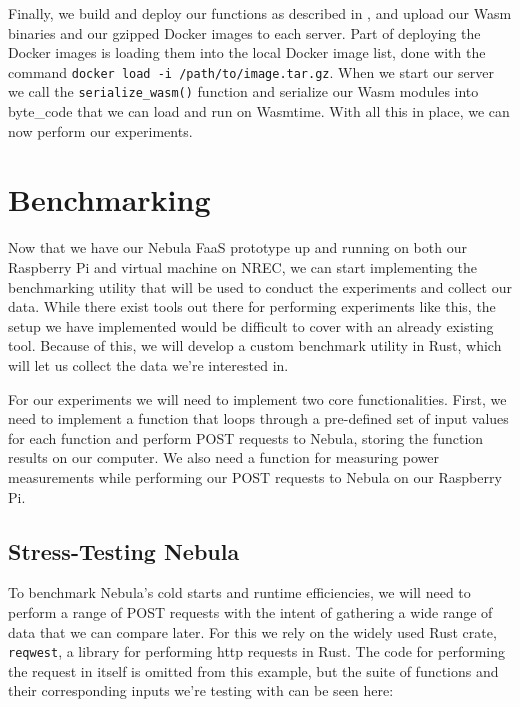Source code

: \documentclass[
  table]{report}
\begin{document}
Finally, we build and deploy our functions as described in
, and upload our \ac{Wasm} binaries and our
gzipped Docker images to each server. Part of deploying the Docker
images is loading them into the local Docker image list, done with the
command \texttt{docker\ load\ -i\ /path/to/image.tar.gz}. When we start
our server we call the \texttt{serialize\_wasm()} function and serialize
our \ac{Wasm} modules into byte\_code that we can load and run on
Wasmtime. With all this in place, we can now perform our experiments.

\section{Benchmarking}
\label{sect:impl_bench}

Now that we have our Nebula \ac{FaaS} prototype up and running on both
our Raspberry Pi and virtual machine on \ac{NREC}, we can start
implementing the benchmarking utility that will be used to conduct the
experiments and collect our data. While there exist tools out there for
performing experiments like this, the setup we have implemented would be
difficult to cover with an already existing tool. Because of this, we
will develop a custom benchmark utility in Rust, which will let us
collect the data we're interested in.

For our experiments we will need to implement two core functionalities.
First, we need to implement a function that loops through a pre-defined
set of input values for each function and perform POST requests to
Nebula, storing the function results on our computer. We also need a
function for measuring power measurements while performing our POST
requests to Nebula on our Raspberry Pi.

\subsection{Stress-Testing Nebula}

To benchmark Nebula's cold starts and runtime efficiencies, we will need
to perform a range of POST requests with the intent of gathering a wide
range of data that we can compare later. For this we rely on the widely
used Rust crate, \texttt{reqwest}, a library for performing http
requests in Rust. The code for performing the request in itself is
omitted from this example, but the suite of functions and their
corresponding inputs we're testing with can be seen here:

\newpage
\end{document}
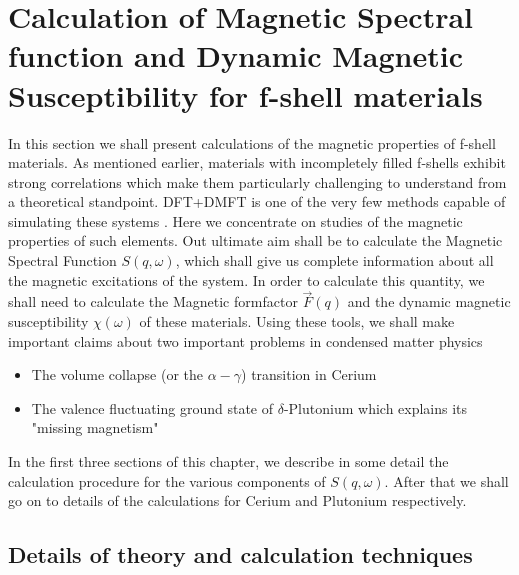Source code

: \documentclass[10pt]{ruthesis}
\begin{document}
{\pagebreak
\chapter{Calculation of Magnetic Spectral function and Dynamic Magnetic Susceptibility for f-shell materials}

In this section we shall present calculations of the magnetic properties of f-shell materials. As mentioned earlier, materials with incompletely filled f-shells exhibit strong correlations which make them particularly challenging to understand from a theoretical standpoint. DFT+DMFT is one of the very few methods capable of simulating these systems \cite{Haule_Pu,Marianetti_Pu}. Here we concentrate on studies of the magnetic properties of such elements. Out ultimate aim shall be to calculate the Magnetic Spectral Function $S(q,\omega)$, which shall give us complete information about all the magnetic excitations of the system. In order to calculate this quantity, we shall need to calculate the Magnetic formfactor $\vec{F}(q)$ and the dynamic magnetic susceptibility $\chi(\omega)$ of these materials. Using these tools, we shall make important claims about two important problems in condensed matter physics
\begin{itemize}
\item The volume collapse (or the $\alpha - \gamma$) transition in Cerium
\item The valence fluctuating ground state of $\delta$-Plutonium which explains its "missing magnetism" 
\end{itemize}

In the first three sections of this chapter, we describe in some detail the calculation procedure for the various components of $S(q,\omega)$. After that we shall go on to details of the calculations for Cerium and Plutonium respectively.
\section{Details of theory and calculation techniques}
}
\end{document}
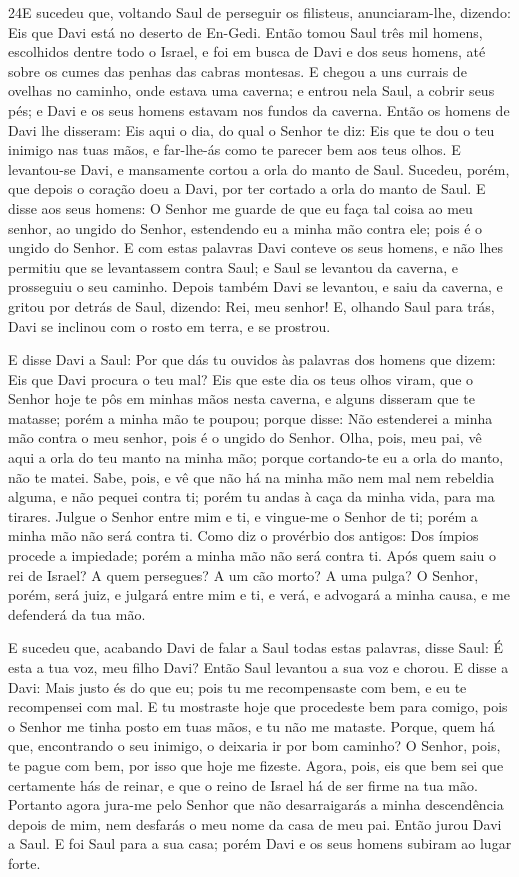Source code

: \lettrine{24} E sucedeu que, voltando Saul de perseguir os
filisteus, anunciaram-lhe, dizendo: Eis que Davi está no deserto de
En-Gedi. Então tomou Saul três mil homens, escolhidos dentre
todo o Israel, e foi em busca de Davi e dos seus homens, até sobre
os cumes das penhas das cabras montesas. E chegou a uns currais
de ovelhas no caminho, onde estava uma caverna; e entrou nela Saul,
a cobrir seus pés; e Davi e os seus homens estavam nos fundos da
caverna. Então os homens de Davi lhe disseram: Eis aqui o dia,
do qual o Senhor te diz: Eis que te dou o teu inimigo nas tuas mãos,
e far-lhe-ás como te parecer bem aos teus olhos. E levantou-se Davi,
e mansamente cortou a orla do manto de Saul. Sucedeu, porém, que
depois o coração doeu a Davi, por ter cortado a orla do manto de
Saul. E disse aos seus homens: O Senhor me guarde de que eu faça
tal coisa ao meu senhor, ao ungido do Senhor, estendendo eu a minha
mão contra ele; pois é o ungido do Senhor. E com estas palavras
Davi conteve os seus homens, e não lhes permitiu que se levantassem
contra Saul; e Saul se levantou da caverna, e prosseguiu o seu
caminho. Depois também Davi se levantou, e saiu da caverna, e
gritou por detrás de Saul, dizendo: Rei, meu senhor! E, olhando Saul
para trás, Davi se inclinou com o rosto em terra, e se prostrou.

E disse Davi a Saul: Por que dás tu ouvidos às palavras dos homens
que dizem: Eis que Davi procura o teu mal? Eis que este dia
os teus olhos viram, que o Senhor hoje te pôs em minhas mãos nesta
caverna, e alguns disseram que te matasse; porém a minha mão te
poupou; porque disse: Não estenderei a minha mão contra o meu
senhor, pois é o ungido do Senhor. Olha, pois, meu pai, vê
aqui a orla do teu manto na minha mão; porque cortando-te eu a orla
do manto, não te matei. Sabe, pois, e vê que não há na minha mão nem
mal nem rebeldia alguma, e não pequei contra ti; porém tu andas à
caça da minha vida, para ma tirares. Julgue o Senhor entre
mim e ti, e vingue-me o Senhor de ti; porém a minha mão não será
contra ti. Como diz o provérbio dos antigos: Dos ímpios
procede a impiedade; porém a minha mão não será contra ti.
Após quem saiu o rei de Israel? A quem persegues? A um cão
morto? A uma pulga? O Senhor, porém, será juiz, e julgará
entre mim e ti, e verá, e advogará a minha causa, e me defenderá da
tua mão.

E sucedeu que, acabando Davi de falar a Saul todas estas
palavras, disse Saul: É esta a tua voz, meu filho Davi? Então Saul
levantou a sua voz e chorou. E disse a Davi: Mais justo és do
que eu; pois tu me recompensaste com bem, e eu te recompensei com
mal. E tu mostraste hoje que procedeste bem para comigo, pois
o Senhor me tinha posto em tuas mãos, e tu não me mataste.
Porque, quem há que, encontrando o seu inimigo, o deixaria ir
por bom caminho? O Senhor, pois, te pague com bem, por isso que hoje
me fizeste. Agora, pois, eis que bem sei que certamente hás
de reinar, e que o reino de Israel há de ser firme na tua mão.
Portanto agora jura-me pelo Senhor que não desarraigarás a
minha descendência depois de mim, nem desfarás o meu nome da casa de
meu pai. Então jurou Davi a Saul. E foi Saul para a sua casa;
porém Davi e os seus homens subiram ao lugar forte.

Exercise prompt
In the listing above, locate the line containing "load and run on" and the line containing "implementing the benchmarking". Extract those two lines and every line between them, exactly as written, and only those.

Completed task
our \ac{Wasm} modules into byte\_code that we can load and run on
Wasmtime. With all this in place, we can now perform our experiments.

\section{Benchmarking}
\label{sect:impl_bench}

Now that we have our Nebula \ac{FaaS} prototype up and running on both
our Raspberry Pi and virtual machine on \ac{NREC}, we can start
implementing the benchmarking utility that will be used to conduct the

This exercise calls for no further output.